**Exercise requirements:** Go through the entries below and report how many lines contain the string "current". Nothing but the number is wanted.

[Dataset entries]
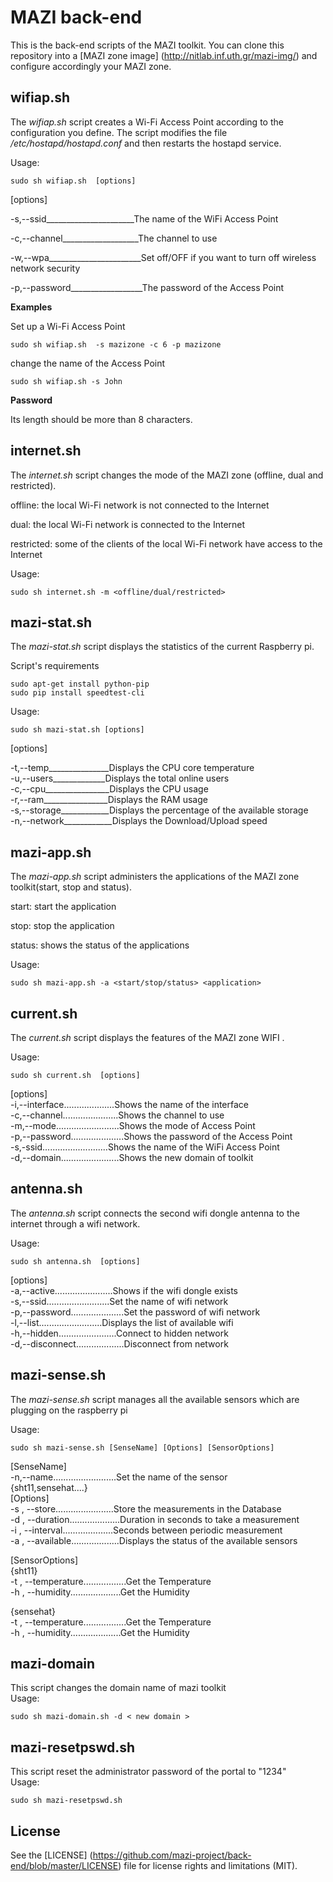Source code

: # MAZI back-end
This is the back-end scripts of the MAZI toolkit. You can clone this repository into a [MAZI zone image] (http://nitlab.inf.uth.gr/mazi-img/) and configure accordingly your MAZI zone.

## wifiap.sh
The *wifiap.sh* script creates a Wi-Fi Access Point according to the configuration you define. The script modifies the file */etc/hostapd/hostapd.conf* and then restarts the hostapd service.

Usage:
```
sudo sh wifiap.sh  [options]
```
[options]

-s,--ssid______________________The name of the WiFi Access Point

-c,--channel___________________The channel to use

-w,--wpa_______________________Set off/OFF if you want to turn off wireless network security

-p,--password__________________The password of the Access Point


**Examples**

Set up a Wi-Fi Access Point
```
sudo sh wifiap.sh  -s mazizone -c 6 -p mazizone
```

change the name of the Access Point
```
sudo sh wifiap.sh -s John
```

**Password**

Its length should be more than 8 characters.


## internet.sh

The *internet.sh* script changes the mode of the MAZI zone (offline, dual and restricted).

offline: the local Wi-Fi network is not connected to the Internet

dual: the local Wi-Fi network is connected to the Internet

restricted: some of the clients of the local Wi-Fi network have access to the Internet

Usage:
```
sudo sh internet.sh -m <offline/dual/restricted>
```
## mazi-stat.sh

The *mazi-stat.sh* script displays the statistics of the current Raspberry pi. 

Script's requirements
```
sudo apt-get install python-pip
sudo pip install speedtest-cli
```

Usage:
```
sudo sh mazi-stat.sh [options]
```
[options]

-t,--temp_______________Displays the CPU core temperature                                                           
-u,--users_____________Displays the total online users                                                             
-c,--cpu________________Displays the CPU usage                                                                       
-r,--ram________________Displays the RAM usage                                                                       
-s,--storage____________Displays the percentage of the available storage                                             
-n,--network____________Displays the Download/Upload speed                                                           

## mazi-app.sh

The *mazi-app.sh* script administers the applications of the MAZI zone toolkit(start, stop and status).

start: start the application

stop: stop the application

status: shows the status of the applications

Usage:
```
sudo sh mazi-app.sh -a <start/stop/status> <application>
```

## current.sh

The *current.sh* script displays the features of the MAZI zone WIFI .

Usage:
```
sudo sh current.sh  [options]
```                                                                                                                       
[options]                                                                                                                 
  -i,--interface....................Shows the name of the interface                                                       
  -c,--channel......................Shows the channel to use                                                               
  -m,--mode.........................Shows the mode of Access Point                                                         
  -p,--password.....................Shows the password of the Access Point                                                 
  -s,-ssid..........................Shows the name of the WiFi Access Point                                                   
  -d,--domain.......................Shows the new domain of toolkit                                                                     

## antenna.sh

The *antenna.sh* script connects the second wifi dongle antenna to the internet through a wifi network.

Usage:
```
sudo sh antenna.sh  [options]
```                                                                                                                       
[options]                                                                                                                 
  -a,--active.......................Shows if the wifi dongle exists                                                       
  -s,--ssid.........................Set the name of wifi network                                                           
  -p,--password.....................Set the password of wifi network                                                       
  -l,--list.........................Displays the list of available wifi                                                   
  -h,--hidden.......................Connect to hidden network                                                             
  -d,--disconnect...................Disconnect from network                                                               
                                                                                                                           
## mazi-sense.sh

The *mazi-sense.sh* script manages all the available sensors which are plugging on the raspberry pi 

Usage:
```
sudo sh mazi-sense.sh [SenseName] [Options] [SensorOptions]
```                                                                                                                       
[SenseName]                                                                                                               
  -n,--name.........................Set the name of the sensor                                                             
                                    {sht11,sensehat....}                                                               
[Options]                                                                                                                 
  -s , --store.......................Store the measurements in the Database                                               
  -d , --duration....................Duration in seconds to take a measurement                                             
  -i , --interval....................Seconds between periodic measurement                                                 
  -a , --available...................Displays the status of the available sensors                                         
                                                                                                                           
[SensorOptions]                                                                                                           
  {sht11}                                                                                                                 
  -t , --temperature.................Get the Temperature                                                                   
  -h , --humidity....................Get the Humidity                                                                     
                                                                                                                           
  {sensehat}                                                                                                               
  -t , --temperature.................Get the Temperature                                                                   
  -h , --humidity....................Get the Humidity                                                                     


## mazi-domain                                                                                                                           
                                                                                                                                         
This script changes the domain name of mazi toolkit                                                                                     
Usage:
```
sudo sh mazi-domain.sh -d < new domain >
```                                                                                                                       

## mazi-resetpswd.sh                                                                                                                     
                                                                                                                                        
This script reset the  administrator password of the portal to "1234"                                                                   
Usage:
```
sudo sh mazi-resetpswd.sh
```     
## License

See the [LICENSE] (https://github.com/mazi-project/back-end/blob/master/LICENSE) file for license rights and limitations (MIT).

**Result of the exercise:** 4